Thursday 3 March 2011

Freedom-from, freedom-to - fashion as god, fashion-makers as primary


In modern public life there is a weird dance between regarding individual peoples desires as overriding every other consideration yet being infinitely plastic and changeable.

So that sometimes it is argued that if people want to do X then society ought 1. to allow X and 2. to make X possible

- yet it is also argued that if people stop wanting X and want Y, and then later Z

- they should 1. be allowed to change their mind and 2. society should facilitate whatever it is they have changed their mind to wanting.

(Except of course when people want something which society currently regards as wicked - something that is supposed to be a result of the disapproved forms of prejudice rather than the approved forms.)


Like sexual behaviour. At the same time society is supposed to form itself around individual people's expressed sexual preferences, yet these preferences are (for each individual) open-ended and labile.

At the same time sexual preferences are regarded as if they were permanent and constitutive of a persons identity - such that it is immoral to ask them to change their sexual preferences, because this is tantamount to attempting to destroy their individual essence, to destroy their identity.

Yet at the same time, sexual preferences are regarded as evolving, labile, open-ended - it is seen as an individual's right to change sexual preferences, to seek new sexual preferences. As if sexual preferences were utterly trivial, superficial, like this-year's fashion.


So sexual preferences, and other motivations, are treated like a fashion that carries moral authority, while it lasts.

Who is in charge of this process?

Why - the people who set the fashions! (whether they be sexual, political, moral, scientific, legal - whatever.)

In sum - this is a freedom for propagandists to have their propaganda treated as a mandatory yet open-ended fiction.


This is a consequence of trying to make a negative ideal (freedom-from) into a positive idea (freedom to).

But of having a metaphysical perspective which denies any essence - which regards humans as soul-less puppets that are actually moved by social manipulators, and puppets that ought to be moved by social manipulators.


Modernity has no answer to the question of what people want and what they ought to have.

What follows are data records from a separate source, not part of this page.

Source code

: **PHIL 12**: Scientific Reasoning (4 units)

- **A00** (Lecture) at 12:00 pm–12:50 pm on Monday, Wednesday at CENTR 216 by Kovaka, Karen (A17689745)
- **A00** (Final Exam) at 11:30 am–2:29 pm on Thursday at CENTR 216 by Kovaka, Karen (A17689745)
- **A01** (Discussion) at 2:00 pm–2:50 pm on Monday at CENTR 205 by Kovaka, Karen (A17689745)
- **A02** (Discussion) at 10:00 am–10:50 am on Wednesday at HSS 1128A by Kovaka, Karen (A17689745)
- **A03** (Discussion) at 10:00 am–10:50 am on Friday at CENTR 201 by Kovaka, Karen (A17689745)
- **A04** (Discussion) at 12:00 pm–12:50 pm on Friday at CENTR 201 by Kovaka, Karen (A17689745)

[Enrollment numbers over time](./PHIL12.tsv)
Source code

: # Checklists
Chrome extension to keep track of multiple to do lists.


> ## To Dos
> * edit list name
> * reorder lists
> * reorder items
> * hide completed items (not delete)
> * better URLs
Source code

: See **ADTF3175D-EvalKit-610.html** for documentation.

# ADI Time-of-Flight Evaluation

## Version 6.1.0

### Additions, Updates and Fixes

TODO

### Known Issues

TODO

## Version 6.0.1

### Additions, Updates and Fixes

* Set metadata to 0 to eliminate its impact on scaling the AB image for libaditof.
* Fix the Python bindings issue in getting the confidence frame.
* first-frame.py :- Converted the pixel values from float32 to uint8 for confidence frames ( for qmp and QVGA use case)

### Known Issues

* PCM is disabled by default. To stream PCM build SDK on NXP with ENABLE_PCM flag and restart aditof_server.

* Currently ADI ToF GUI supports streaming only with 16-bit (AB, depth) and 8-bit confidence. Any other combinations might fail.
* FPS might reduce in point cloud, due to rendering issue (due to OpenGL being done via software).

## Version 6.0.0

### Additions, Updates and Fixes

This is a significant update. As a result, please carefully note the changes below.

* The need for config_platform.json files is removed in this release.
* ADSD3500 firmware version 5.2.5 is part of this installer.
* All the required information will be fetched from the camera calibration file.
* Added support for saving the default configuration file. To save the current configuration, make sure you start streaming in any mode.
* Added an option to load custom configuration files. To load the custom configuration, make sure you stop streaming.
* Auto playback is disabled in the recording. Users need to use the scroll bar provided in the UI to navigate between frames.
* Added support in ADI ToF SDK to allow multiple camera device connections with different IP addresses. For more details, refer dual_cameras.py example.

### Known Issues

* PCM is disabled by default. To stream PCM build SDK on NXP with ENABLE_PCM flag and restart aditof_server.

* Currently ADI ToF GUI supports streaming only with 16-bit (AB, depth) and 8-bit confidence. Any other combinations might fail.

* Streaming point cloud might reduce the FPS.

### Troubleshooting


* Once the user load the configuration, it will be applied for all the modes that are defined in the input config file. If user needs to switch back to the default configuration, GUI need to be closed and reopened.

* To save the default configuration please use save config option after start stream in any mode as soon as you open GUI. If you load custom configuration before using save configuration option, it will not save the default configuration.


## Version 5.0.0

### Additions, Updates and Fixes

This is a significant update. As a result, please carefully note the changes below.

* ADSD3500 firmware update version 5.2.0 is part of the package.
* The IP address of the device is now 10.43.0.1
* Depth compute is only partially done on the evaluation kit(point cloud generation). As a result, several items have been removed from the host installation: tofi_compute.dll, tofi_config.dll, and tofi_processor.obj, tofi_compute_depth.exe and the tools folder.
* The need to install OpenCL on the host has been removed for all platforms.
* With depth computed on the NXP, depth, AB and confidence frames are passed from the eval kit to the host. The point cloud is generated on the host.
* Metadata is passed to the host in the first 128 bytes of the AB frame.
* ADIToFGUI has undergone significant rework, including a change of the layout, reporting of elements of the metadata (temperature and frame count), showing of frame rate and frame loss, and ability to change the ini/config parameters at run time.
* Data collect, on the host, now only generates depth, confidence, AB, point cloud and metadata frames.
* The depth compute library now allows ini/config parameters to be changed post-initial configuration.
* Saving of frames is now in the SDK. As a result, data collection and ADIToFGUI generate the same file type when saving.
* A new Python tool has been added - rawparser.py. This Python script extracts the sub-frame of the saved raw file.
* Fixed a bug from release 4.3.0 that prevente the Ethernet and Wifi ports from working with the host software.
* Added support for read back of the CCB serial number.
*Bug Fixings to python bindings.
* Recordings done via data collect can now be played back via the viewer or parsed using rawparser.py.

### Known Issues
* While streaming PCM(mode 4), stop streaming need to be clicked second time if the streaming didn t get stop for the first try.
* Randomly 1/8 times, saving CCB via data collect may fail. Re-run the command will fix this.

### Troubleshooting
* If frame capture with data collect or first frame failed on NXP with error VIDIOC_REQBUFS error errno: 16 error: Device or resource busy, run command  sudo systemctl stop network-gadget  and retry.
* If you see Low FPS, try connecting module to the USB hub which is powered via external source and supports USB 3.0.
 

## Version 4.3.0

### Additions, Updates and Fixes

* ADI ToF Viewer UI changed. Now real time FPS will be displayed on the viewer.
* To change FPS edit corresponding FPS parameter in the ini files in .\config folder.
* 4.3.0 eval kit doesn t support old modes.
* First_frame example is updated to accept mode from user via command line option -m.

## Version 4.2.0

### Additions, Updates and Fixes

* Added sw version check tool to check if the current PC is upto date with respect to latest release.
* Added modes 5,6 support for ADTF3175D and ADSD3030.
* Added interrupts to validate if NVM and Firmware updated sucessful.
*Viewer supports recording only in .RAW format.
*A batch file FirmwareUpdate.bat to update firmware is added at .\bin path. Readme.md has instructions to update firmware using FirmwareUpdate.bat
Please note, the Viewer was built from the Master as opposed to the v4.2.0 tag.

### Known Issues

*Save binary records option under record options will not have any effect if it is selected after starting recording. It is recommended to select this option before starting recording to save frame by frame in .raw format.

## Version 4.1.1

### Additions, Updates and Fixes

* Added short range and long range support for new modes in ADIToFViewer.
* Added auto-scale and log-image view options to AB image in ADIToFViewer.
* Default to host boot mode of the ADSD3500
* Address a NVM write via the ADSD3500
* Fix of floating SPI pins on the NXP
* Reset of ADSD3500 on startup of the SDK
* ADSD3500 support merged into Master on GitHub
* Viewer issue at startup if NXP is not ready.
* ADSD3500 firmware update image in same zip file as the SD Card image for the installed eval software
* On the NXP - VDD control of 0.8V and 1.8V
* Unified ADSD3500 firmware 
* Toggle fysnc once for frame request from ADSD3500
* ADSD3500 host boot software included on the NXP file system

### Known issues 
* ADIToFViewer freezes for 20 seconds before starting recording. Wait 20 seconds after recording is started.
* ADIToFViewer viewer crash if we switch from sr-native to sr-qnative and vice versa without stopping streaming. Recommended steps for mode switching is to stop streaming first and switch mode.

Sometimes modernity (e.g. economics) acts as if people want what they choose.

Sometimes modernity acts as if what people say they want, or 'say' in the want in the context of a range of forced choices - as in a questionnaire - which is then subject to averaging...

Yet at the same time people are allowed, entitled, to change what they say - indeed people must change what they say in line with evolving socio-political imperatives.


So fashion is god.

What people choose and what people say are manipulable. If these are supposed to form the motivational basis of society then who is in charge?

The propagandists and those who define the choices.

Those who make the fashions have ultimate moral authority.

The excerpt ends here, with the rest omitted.